• Input records:
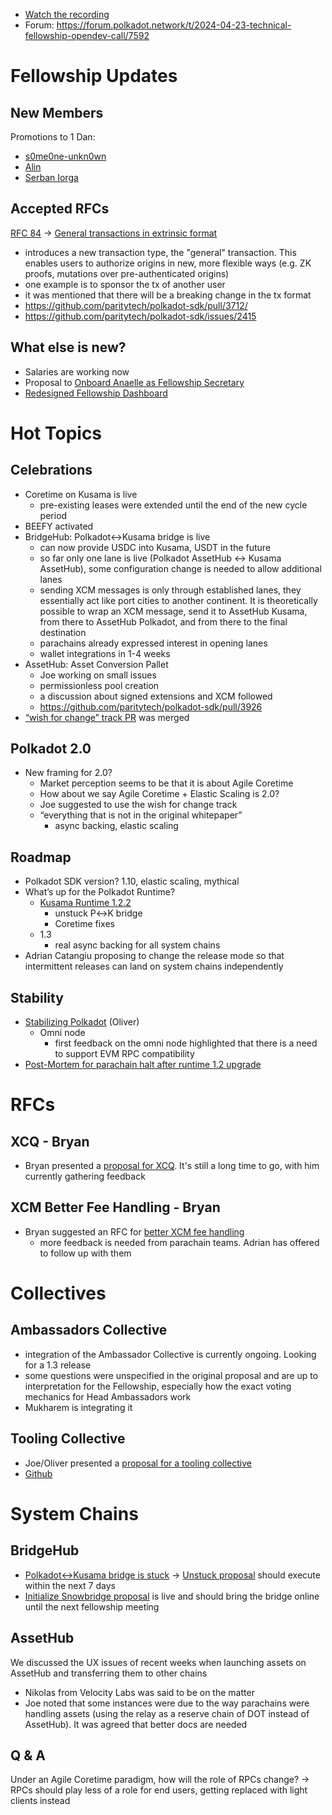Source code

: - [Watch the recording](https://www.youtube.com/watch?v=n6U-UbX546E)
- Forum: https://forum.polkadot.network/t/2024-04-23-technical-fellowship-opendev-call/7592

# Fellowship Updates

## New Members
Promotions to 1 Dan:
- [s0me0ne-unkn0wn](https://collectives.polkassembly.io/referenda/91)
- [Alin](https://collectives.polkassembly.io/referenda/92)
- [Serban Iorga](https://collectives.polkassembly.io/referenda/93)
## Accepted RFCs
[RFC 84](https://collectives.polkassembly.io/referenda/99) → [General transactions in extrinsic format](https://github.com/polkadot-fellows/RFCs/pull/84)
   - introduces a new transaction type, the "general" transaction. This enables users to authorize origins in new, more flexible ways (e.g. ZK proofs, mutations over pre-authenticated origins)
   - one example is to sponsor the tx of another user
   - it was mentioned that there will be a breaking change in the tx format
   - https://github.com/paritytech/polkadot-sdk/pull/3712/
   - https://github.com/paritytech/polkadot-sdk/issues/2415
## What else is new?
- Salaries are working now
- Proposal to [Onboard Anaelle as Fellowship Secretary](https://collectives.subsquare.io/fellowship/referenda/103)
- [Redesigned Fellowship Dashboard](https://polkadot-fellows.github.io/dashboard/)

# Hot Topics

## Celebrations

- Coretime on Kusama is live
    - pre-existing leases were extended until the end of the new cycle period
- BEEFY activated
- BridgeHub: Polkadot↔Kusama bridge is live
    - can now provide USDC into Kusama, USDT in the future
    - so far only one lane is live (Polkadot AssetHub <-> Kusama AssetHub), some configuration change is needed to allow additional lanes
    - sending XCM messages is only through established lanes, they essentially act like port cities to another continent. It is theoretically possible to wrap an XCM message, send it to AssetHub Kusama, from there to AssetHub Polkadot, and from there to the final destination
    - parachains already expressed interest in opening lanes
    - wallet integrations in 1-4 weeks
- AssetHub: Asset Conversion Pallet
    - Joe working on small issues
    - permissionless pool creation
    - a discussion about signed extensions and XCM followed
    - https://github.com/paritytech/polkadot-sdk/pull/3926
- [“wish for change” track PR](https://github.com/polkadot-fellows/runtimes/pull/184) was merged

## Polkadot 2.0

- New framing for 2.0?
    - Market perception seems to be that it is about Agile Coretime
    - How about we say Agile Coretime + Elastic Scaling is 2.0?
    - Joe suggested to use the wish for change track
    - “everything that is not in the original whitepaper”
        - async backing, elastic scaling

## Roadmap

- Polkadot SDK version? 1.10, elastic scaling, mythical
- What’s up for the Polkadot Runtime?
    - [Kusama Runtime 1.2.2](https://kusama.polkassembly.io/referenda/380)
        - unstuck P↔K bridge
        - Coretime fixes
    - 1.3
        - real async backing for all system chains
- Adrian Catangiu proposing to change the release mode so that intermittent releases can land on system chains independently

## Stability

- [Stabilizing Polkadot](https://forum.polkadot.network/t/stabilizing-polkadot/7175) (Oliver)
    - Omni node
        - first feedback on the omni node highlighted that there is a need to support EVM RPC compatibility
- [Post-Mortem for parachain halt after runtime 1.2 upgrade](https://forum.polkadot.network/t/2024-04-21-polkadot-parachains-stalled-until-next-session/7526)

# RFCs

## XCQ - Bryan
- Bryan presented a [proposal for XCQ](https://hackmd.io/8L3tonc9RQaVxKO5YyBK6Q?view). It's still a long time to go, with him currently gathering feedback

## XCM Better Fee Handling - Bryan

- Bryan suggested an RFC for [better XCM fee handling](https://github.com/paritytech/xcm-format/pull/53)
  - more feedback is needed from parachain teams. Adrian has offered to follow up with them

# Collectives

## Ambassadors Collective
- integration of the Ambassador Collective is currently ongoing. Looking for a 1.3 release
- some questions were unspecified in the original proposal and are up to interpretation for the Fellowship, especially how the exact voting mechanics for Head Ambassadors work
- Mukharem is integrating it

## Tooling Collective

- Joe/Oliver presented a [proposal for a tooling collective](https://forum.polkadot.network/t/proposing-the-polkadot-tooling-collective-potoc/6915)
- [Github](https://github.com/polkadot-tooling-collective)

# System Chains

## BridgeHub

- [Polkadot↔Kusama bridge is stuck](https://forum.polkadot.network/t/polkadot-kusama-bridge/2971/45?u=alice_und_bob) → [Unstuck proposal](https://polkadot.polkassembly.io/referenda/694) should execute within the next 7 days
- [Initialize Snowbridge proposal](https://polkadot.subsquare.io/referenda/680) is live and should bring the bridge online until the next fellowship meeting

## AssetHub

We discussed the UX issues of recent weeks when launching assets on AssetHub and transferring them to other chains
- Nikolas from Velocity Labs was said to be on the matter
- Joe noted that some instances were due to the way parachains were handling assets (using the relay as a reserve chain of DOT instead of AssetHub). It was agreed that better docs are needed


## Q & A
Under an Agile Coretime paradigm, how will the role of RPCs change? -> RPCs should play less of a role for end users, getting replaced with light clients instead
--
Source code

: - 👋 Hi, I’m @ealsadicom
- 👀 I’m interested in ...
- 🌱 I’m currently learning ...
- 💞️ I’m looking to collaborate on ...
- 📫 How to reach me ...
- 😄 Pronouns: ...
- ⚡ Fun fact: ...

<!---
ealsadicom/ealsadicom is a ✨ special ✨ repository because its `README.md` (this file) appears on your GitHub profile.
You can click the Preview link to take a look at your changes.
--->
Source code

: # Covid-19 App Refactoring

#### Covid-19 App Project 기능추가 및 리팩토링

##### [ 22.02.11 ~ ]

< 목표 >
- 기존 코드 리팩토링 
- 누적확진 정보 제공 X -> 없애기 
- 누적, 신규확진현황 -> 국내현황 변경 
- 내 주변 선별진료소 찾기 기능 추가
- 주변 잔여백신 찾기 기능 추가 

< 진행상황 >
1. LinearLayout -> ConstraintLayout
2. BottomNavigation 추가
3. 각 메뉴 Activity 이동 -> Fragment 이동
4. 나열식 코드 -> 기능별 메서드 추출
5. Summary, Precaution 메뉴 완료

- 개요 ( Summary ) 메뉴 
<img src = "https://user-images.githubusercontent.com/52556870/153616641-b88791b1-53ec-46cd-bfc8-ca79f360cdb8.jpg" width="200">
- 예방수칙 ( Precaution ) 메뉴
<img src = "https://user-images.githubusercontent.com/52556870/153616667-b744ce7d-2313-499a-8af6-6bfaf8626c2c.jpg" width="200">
...
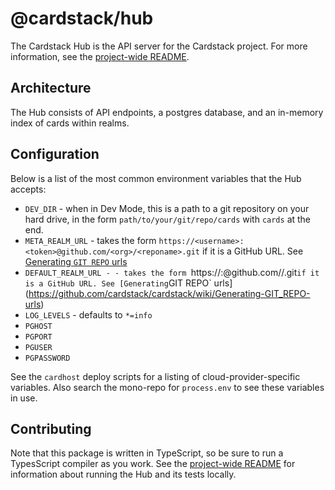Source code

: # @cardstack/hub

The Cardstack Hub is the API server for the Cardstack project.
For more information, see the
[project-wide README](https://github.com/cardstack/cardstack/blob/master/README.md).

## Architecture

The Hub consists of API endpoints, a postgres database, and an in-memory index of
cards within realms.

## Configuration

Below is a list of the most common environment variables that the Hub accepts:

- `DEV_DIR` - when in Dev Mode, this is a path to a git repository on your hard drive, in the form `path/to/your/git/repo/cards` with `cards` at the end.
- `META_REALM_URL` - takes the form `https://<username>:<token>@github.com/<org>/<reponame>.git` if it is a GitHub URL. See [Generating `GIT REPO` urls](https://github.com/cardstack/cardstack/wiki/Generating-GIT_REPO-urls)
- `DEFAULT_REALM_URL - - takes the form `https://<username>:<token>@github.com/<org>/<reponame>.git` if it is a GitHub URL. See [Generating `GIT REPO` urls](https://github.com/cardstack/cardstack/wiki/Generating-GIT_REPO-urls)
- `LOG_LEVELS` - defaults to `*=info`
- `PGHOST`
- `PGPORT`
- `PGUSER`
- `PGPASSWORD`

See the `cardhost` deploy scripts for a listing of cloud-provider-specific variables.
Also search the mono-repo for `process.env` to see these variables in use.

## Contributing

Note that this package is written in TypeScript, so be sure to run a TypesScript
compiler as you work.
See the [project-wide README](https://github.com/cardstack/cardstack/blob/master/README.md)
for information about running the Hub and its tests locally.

• Task brief: All that should be written out is the stretch of lines above between the one holding "- Polkadot SDK" and the one holding "- real async", inclusive, exactly as given.

• Response box:
- Polkadot SDK version? 1.10, elastic scaling, mythical
- What’s up for the Polkadot Runtime?
    - [Kusama Runtime 1.2.2](https://kusama.polkassembly.io/referenda/380)
        - unstuck P↔K bridge
        - Coretime fixes
    - 1.3
        - real async backing for all system chains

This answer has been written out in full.